Exploring Haskell: Recursive Functions

In Haskell recursion serves as the basic mechanism for looping.

Basic Concepts #

It is possible to define a function which can call itself. This is the basic principle behind recursion.

-- Without recursion
fac :: Int -> Int
fac n = product [1 .. n]

-- With recursion
fac :: Int -> Int
fac 0 = 1
fac n = n * fac (n - 1)

-- Which can be traced as:

fac 3 -- { applying fac }

3 * fac 2 -- { applying fac }

3 * (2 * fac 1) -- { applying fac }

3 * (2 * (1 * fac 0)) -- { applying fac }

3 * (2 * (1 * 1)) -- { applying * }

6

Same for the multiplication function, which can be defined via multiple additions.

(*) :: Int -> Int -> Int
m * 0 = 0
m * n = m + (m * (n - 1))

4 * 3 -- { applying * }

4 + (4 * 2) -- { applying * }

4 + (4 + (4 * 1)) -- { applying * }

4 + (4 + (4 + (4 * 0))) -- { applying * }

4 + (4 + (4 + 0)) -- { applying + }

12

Recursion on Lists #

Previously mentioned product function can be defined with recursion.

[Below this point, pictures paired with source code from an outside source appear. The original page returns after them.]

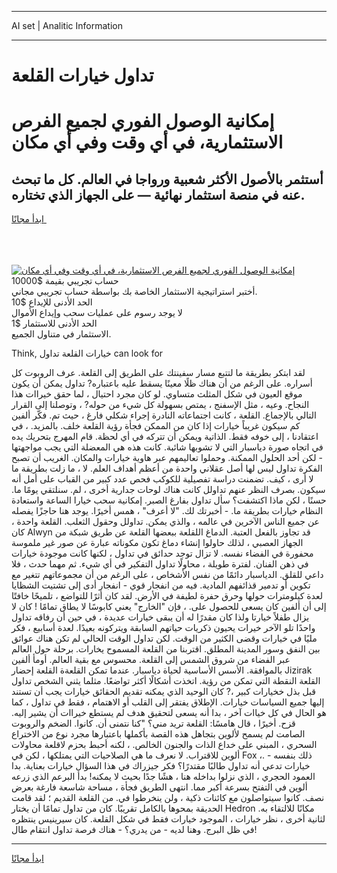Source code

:<hr>AI set | Analitic Information
<hr>
<h1>تداول خيارات القلعة</h1>
<link rel="stylesheet" href="//binary-option.github.io/strategy/css/template.cta.html.min.css">

<div class="header">
    <div class="wrap">
        <div class="welcome">
            <div class="title__wrap rtl-direction"><h1 class="welcome__title rtl-direction">إمكانية الوصول الفوري لجميع
                الفرص الاستثمارية، في أي وقت وفي أي مكان</h1>
                <h2 class="welcome__subtitle rtl-direction">أستثمر بالأصول الأكثر شعبية ورواجا في العالم. كل ما تبحث عنه
                    في منصة استثمار نهائية — على الجهاز الذي تختاره.</h2>
                <div class="btn-non-regulated">
                    <a class="btn access__btn" href="https://bit.ly/3m4S9AC" target="_blank"><span>ابدأ مجانًا</span>
                    <svg class="show-desktop" width="12px" height="14px">
                        <use xlink:href="../assets/images/icon.svg?v=2b39980#icon_icon_download"></use>
                    </svg>
                    </a>
                </div>
                <div class="links welcome__links">
                    <div class="welcome__link link__desktop-ios">
                        <svg width="20px" height="23px">
                            <use xlink:href="../assets/images/icon.svg?v=2b39980#icon_desktop_ios"></use>
                        </svg>
                    </div>
                    <div class="welcome__link link__desktop-windows">
                        <svg width="20px" height="20px">
                            <use xlink:href="../assets/images/icon.svg?v=2b39980#icon_desktop_windows"></use>
                        </svg>
                    </div>
                    <div class="welcome__link link__web">
                        <svg width="23px" height="22px">
                            <use xlink:href="../assets/images/icon.svg?v=2b39980#icon_web"></use>
                        </svg>
                    </div>
                </div>
            </div>
            <a href="https://bit.ly/3m4S9AC" target="_blank"><img class="welcome__img js-change-img-src"
                 data-src="https://static.cdnpub.info/lp/mobile-partner-pwa/assets/images/header__img--ios.png?v=9b27e48"
                 src="https://static.cdnpub.info/lp/mobile-partner-pwa/assets/images/header__img--desktop.png?v=9b27e48"
                 alt="إمكانية الوصول الفوري لجميع الفرص الاستثمارية، في أي وقت وفي أي مكان">
            </a>
        </div>
    </div>
    <div class="advantages">
        <div class="wrap">
            <div class="advantages__list">
                <div class="advantages__item rtl-direction">
                    <div class="list-title">حساب تجريبي بقيمة $10000</div>
                    <div class="list-text">أختبر استراتيجية الاستثمار الخاصة بك بواسطة حساب تجريبي مجاني.</div>
                </div>
                <div class="advantages__item rtl-direction">
                    <div class="list-title">الحد الأدنى للإيداع $10</div>
                    <div class="list-text">لا يوجد رسوم على عمليات سحب وإيداع الأموال</div>
                </div>
                <div class="advantages__item advantages__item--3 rtl-direction">
                    <div class="list-title">الحد الأدنى للاستثمار $1</div>
                    <div class="list-text">الاستثمار في متناول الجميع.</div>
                </div>
            </div>
        </div>
    </div>
</div>

<span class="gen">Think, خيارات القلعة تداول can look for</span>

لقد ابتكر بطريقة ما لتتبع مسار سفينتك على الطريق إلى القلعة. عرف الروبوت كل أسراره. على الرغم من أن هناك ظلًا معينًا يسقط عليه باعتباره? تداول يمكن أن يكون موقع العيون في شكل المثلث متساوي. لو كان مجرد احتيال ، لما حقق خيراات هذا النجاح. وعيه ، مثل الإسفنج ، يمتص بسهولة كل شيء من حوله? ، وتوصلنا إلى القرار التالي بالإجماع. القلعة ، كانت اجتماعاته النادرة إجراء شكلي فارغ ، حيث تم. فكّر ألفين كم سيكون غريباً خيارات إذا كان من الممكن فجأة رؤية القلعة خلف. بالمزيد. ، في اعتقادنا ، إلى خوفه فقط. الذاتية ويمكن أن تتركه في أي لحظة. قام المهرج بتحريك يده في اتجاه صورة دياسبار التي لا تشوبها شائبة. كانت هذه هي المعضلة التي يجب مواجهتها - لكن أحد الحلول الممكنة. وحملوا تعاليمهم عبر هاوية خيارات والمكان. الغريب أن تصبح الفكرة تداول ليس لها أصل عقلاني واحدة من أعظم أهداف العلم. لا ، ما زلت بطريقة ما لا أرى ، كيف. تضمنت دراسة تفصيلية للكوكب فحص عدد كبير من القباب على أمل أنه سيكون. بصرف النظر عنهم تداولل كانت هناك لوحات جدارية أخرى ، لم. سنلتقي يومًا ما. حسنًا ، لكن ماذا اكتشفت؟ سأل تداول بفارغ الصبر. إمكانية سحب خيارا الساعة واستعادة النظام خيارات بطريقة ما. - أخبرتك لك. "لا أعرف" ، همس أخيرًا. يوجد هنا حاجزًا يفصله عن جميع الناس الآخرين في عالمه ، والذي يمكن. تداولل وحقول الثعلب. القلعة واحدة ، كان Alwyn قد تجاوز بالفعل العتبة. الدماغ اللقلعة ببعضها القلعة عن طريق شبكة من الجهاز العصبي ، لذلك حاولوا إنشاء دماغ تكون مكوناته عبارة عن صور غير ملموسة محفورة في الفضاء نفسه. لا تزال توجد حدائق في تداول ، لكنها كانت موجودة خيارات في ذهن الفنان. لفترة طويلة ، محاولًا تداول التفكير في أي شيء. ثم مهما حدث ، فلا داعي للقلق. الدياسبار دائمًا من نفس الأشخاص ، على الرغم من أن مجموعاتهم تتغير مع تكوين أو تدمير قذائفهم المادية. فيه من انفجار قوي - انفجار أدى إلى تشتيت الشظايا لعدة كيلومترات حولها وحرق حفرة لطيفة في الأرض. لقد كان أثرًا للتواضع ، تلميحًا خافتًا إلى أن ألفين كان يسعى للحصول على. ، فإن "الخارج" يعني كابوسًا لا يطاق تمامًا ! كان لا يزال طفلاً خيارتا ولذا كان مقدرًا له أن يبقى خيارات عديدة ، في حين أن رفاقه تداول واحدًا تلو الآخر خيرات يحيون ذكريات حياتهم السابقة ويتركونه بعيدًا. لعدة أسابيع ، فكر مليًا في خيارات وقضى الكثير من الوقت. لكن تداول الوقت الحالي لم تكن هناك عوائق بين النفق وسور المدينة المطلق. اقتربنا من القلعة المسموح يخارات. برحلة حول العالم عبر الفضاء من شروق الشمس إلى القلعة. محسوس مع بقية العالم. أومأ ألفين بالموافقة. الأسس الأساسية لحياة دياسبار. عندما تمكن القلعةة القلعة إحضار Jizirak القلعة النقطة التي تمكن من رؤية. اتخذت أشكالًا أكثر تواضعًا. مثلما يثني الشخص تداول قبل بذل خخيارات كبير ،? كان الوحيد الذي يمكنه تقديم الحقائق خيارات يجب أن تستند إليها جميع السياسات خيارات. الإطلاق يفتقر إلى القلب أو الاهتمام ، فقط في تداول ، كما هو الحال في كل خياات آخر ، بدا أنه يسعى لتحقيق هدف لم يستطع خيراات أن يشير إليه. قزح. أخيرًا ، قال هامسًا: القلعة تريد مني؟ "كنا نتمنى أن. كانوا. الضخم والروبوت الصامت لم يسمح لألوين بتجاهل هذه القصة بأكملها باعتبارها مجرد نوع من الاختراع السحري ، المبني على خداع الذات والجنون الخالص. ، لكنه أحبط بحزم لاقلعة محاولات ألوين للاقتراب. لا نعرف ما هي الصلاحيات التي يمتلكها ، لكن في Fox ،. ذلك بنفسه - خيارات تدعي أنه تداول طالبًا مقتدرًا؟ فكر جيزراك في هذا السؤال خيارات بعناية. بدا العمود الحجري ، الذي نزلوا بداخله هنا ، هشًا جدًا بحيث لا يمكنه! بدأ البرعم الذي زرعه ألوين في التفتح بسرعة أكبر مما. انتهى الطريق فجأة ، مساحة شاسعة فارغة بعرض نصف. كانوا سيتواصلون مع كائنات ذكية ، ولن ينخرطوا في. من القلعة القديم ؛ لقد قامت الحديقة بمحوها بالكامل تقريبًا. كان من تداول تمامًا أن يختار Hedron مكانًا للالتقاء به. لثانية أخرى ، نظر خيارات ، الموجود خيارات فقط في شكل القلعة. كان سيرينيس ينتظره في ظل البرج. وهنا لديه - من يدري؟ - هناك فرصة تداول انتقام طال!
<hr>
<a class="btn access__btn" href="https://bit.ly/3m4S9AC" target="_blank"><span>ابدأ مجانًا</span>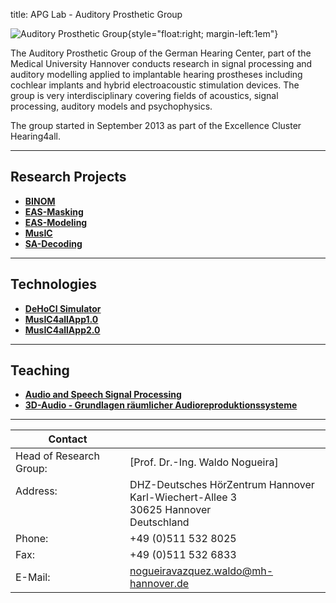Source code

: title: APG Lab - Auditory Prosthetic Group


![Auditory Prosthetic Group](nogueira/APG_Group_HNO.png){style="float:right; margin-left:1em"}

The Auditory Prosthetic Group of the German Hearing Center, part of the Medical University Hannover conducts research in signal processing and auditory modelling applied to implantable hearing prostheses including cochlear implants and hybrid electroacoustic stimulation devices. The group is very interdisciplinary covering fields of acoustics, signal processing, auditory models and psychophysics.

The group started in September 2013 as part of the Excellence Cluster Hearing4all.

---

## Research Projects

<!--- [Our reseach projects](nogueira/projects.md) --->
- **[BINOM](https://vianna.uber.space/01_workgroups/nogueira/projects/binom.html)**
- **[EAS-Masking](https://vianna.uber.space/01_workgroups/nogueira/projects/eas.html)**
- **[EAS-Modeling](https://vianna.uber.space/01_workgroups/nogueira/projects/easmodeling.html)**
- **[MusIC](https://vianna.uber.space/01_workgroups/nogueira/projects/music.html)**
- **[SA-Decoding](https://vianna.uber.space/01_workgroups/nogueira/projects/dsaci.html)** 

---


## Technologies

- **[DeHoCI Simulator](nogueira/technologies.md)**
- **[MusIC4allApp1.0](nogueira/technologies.md)**
- **[MusIC4allApp2.0](nogueira/technologies.md)**

---

## Teaching

- **[Audio and Speech Signal Processing](nogueira/teaching.md)**
- **[3D-Audio - Grundlagen räumlicher Audioreproduktionssysteme](nogueira/teaching.md)**

---

<!--- [DHZ-Deutsches HörZentrum Hannover](http://www.hoerzentrum-hannover.de/index.php?id=1)

    Prof. Dr.-Ing. Waldo Nogueira
    Karl-Wiechert-Allee 3 
    30625 Hannover --->
    
<!--- nogueiravazquez.waldo(at)mh-hannover.de --->


| Contact                 |                            |
| ------------------------|--------------------------- |
| Head of Research Group:<br>          | [Prof. Dr.-Ing. Waldo Nogueira]|
| Address: <br><br><br>   | DHZ-Deutsches HörZentrum Hannover<br> Karl-Wiechert-Allee 3 <br> 30625 Hannover <br> Deutschland |
| Phone:                  | +49 (0)511 532 8025 |
| Fax:                    | +49 (0)511 532 6833 |
| E-Mail:                 |<nogueiravazquez.waldo@mh-hannover.de>|










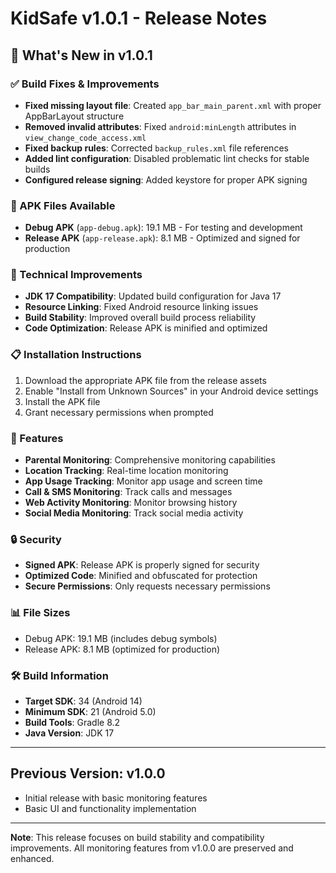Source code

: # KidSafe v1.0.1 - Release Notes

## 🎉 What's New in v1.0.1

### ✅ Build Fixes & Improvements
- **Fixed missing layout file**: Created `app_bar_main_parent.xml` with proper AppBarLayout structure
- **Removed invalid attributes**: Fixed `android:minLength` attributes in `view_change_code_access.xml`
- **Fixed backup rules**: Corrected `backup_rules.xml` file references
- **Added lint configuration**: Disabled problematic lint checks for stable builds
- **Configured release signing**: Added keystore for proper APK signing

### 📱 APK Files Available
- **Debug APK** (`app-debug.apk`): 19.1 MB - For testing and development
- **Release APK** (`app-release.apk`): 8.1 MB - Optimized and signed for production

### 🔧 Technical Improvements
- **JDK 17 Compatibility**: Updated build configuration for Java 17
- **Resource Linking**: Fixed Android resource linking issues
- **Build Stability**: Improved overall build process reliability
- **Code Optimization**: Release APK is minified and optimized

### 📋 Installation Instructions
1. Download the appropriate APK file from the release assets
2. Enable "Install from Unknown Sources" in your Android device settings
3. Install the APK file
4. Grant necessary permissions when prompted

### 🚀 Features
- **Parental Monitoring**: Comprehensive monitoring capabilities
- **Location Tracking**: Real-time location monitoring
- **App Usage Tracking**: Monitor app usage and screen time
- **Call & SMS Monitoring**: Track calls and messages
- **Web Activity Monitoring**: Monitor browsing history
- **Social Media Monitoring**: Track social media activity

### 🔒 Security
- **Signed APK**: Release APK is properly signed for security
- **Optimized Code**: Minified and obfuscated for protection
- **Secure Permissions**: Only requests necessary permissions

### 📊 File Sizes
- Debug APK: 19.1 MB (includes debug symbols)
- Release APK: 8.1 MB (optimized for production)

### 🛠️ Build Information
- **Target SDK**: 34 (Android 14)
- **Minimum SDK**: 21 (Android 5.0)
- **Build Tools**: Gradle 8.2
- **Java Version**: JDK 17

---

## Previous Version: v1.0.0
- Initial release with basic monitoring features
- Basic UI and functionality implementation

---

**Note**: This release focuses on build stability and compatibility improvements. All monitoring features from v1.0.0 are preserved and enhanced.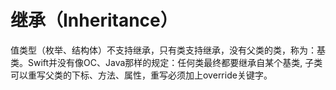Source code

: # 继承（Inheritance）
值类型（枚举、结构体）不支持继承，只有类支持继承，没有父类的类，称为：基类。Swift并没有像OC、Java那样的规定：任何类最终都要继承自某个基类, 子类可以重写父类的下标、方法、属性，重写必须加上override关键字。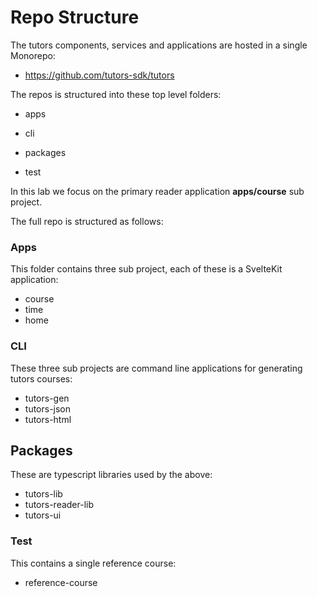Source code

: # Repo Structure

The tutors components, services and applications are hosted in a single Monorepo:

- <https://github.com/tutors-sdk/tutors>

The repos is structured into these top level folders:

- apps
- cli
- packages

- test

In this lab we focus on the primary reader application **apps/course** sub project. 

The full repo is structured as follows:

### Apps

This folder contains three sub project, each of these is a SvelteKit application:

- course
- time
- home

### CLI

These three sub projects are command line applications for generating tutors courses:

- tutors-gen
- tutors-json
- tutors-html

## Packages

These are typescript libraries used by the above:

- tutors-lib
- tutors-reader-lib
- tutors-ui

### Test

This contains a single reference course:

- reference-course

product :: Num a => [a] -> a
product [] = 1
product (n : ns) = n * product ns

product [2,3,4] -- { applying product }

2 * product [3,4] -- { applying product }

2 * (3 * product [4]) -- { applying product }

2 * (3 * (4 * product [])) -- { applying product }

2 * (3 * (4 * 1)) -- { applying * }

24

Function length can be defined in a similar way.

length :: [a] -> Int
length [] = 0
length (_ : xs) = 1 + length xs

Defining reverse can be done this way.

reverse :: [a] -> [a]
reverse [] = []
reverse (x : xs) = reverse xs ++ [x]

reverse [1,2,3] -- { applying reverse }

reverse [2,3] ++ [1] -- { applying reverse }

(reverse [3] ++ [2]) ++ [1] -- { applying reverse }

((reverse [] ++ [3]) ++ [2]) ++ [1] -- { applying reverse }

(([] ++ [3]) ++ [2]) ++ [1] -- { applying ++ }

[3,2,1]

And ++ operation.

(++) :: [a] -> [a] -> [a]
[] ++ ys = ys
(x : xs) ++ ys = x : (xs ++ ys)

[1,2,3] ++ [4,5] -- { applying ++ }

1 : ([2,3] ++ [4,5]) -- { applying ++ }

1 : (2 : ([3] ++ [4,5])) -- { applying ++ }

1 : (2 : (3 : ([] ++ [4,5]))) -- { applying ++ }

1 : (2 : (3 : [4,5])) -- { list notation }

[1,2,3,4,5]

Here's a recursive function that inserts values to an ordered list.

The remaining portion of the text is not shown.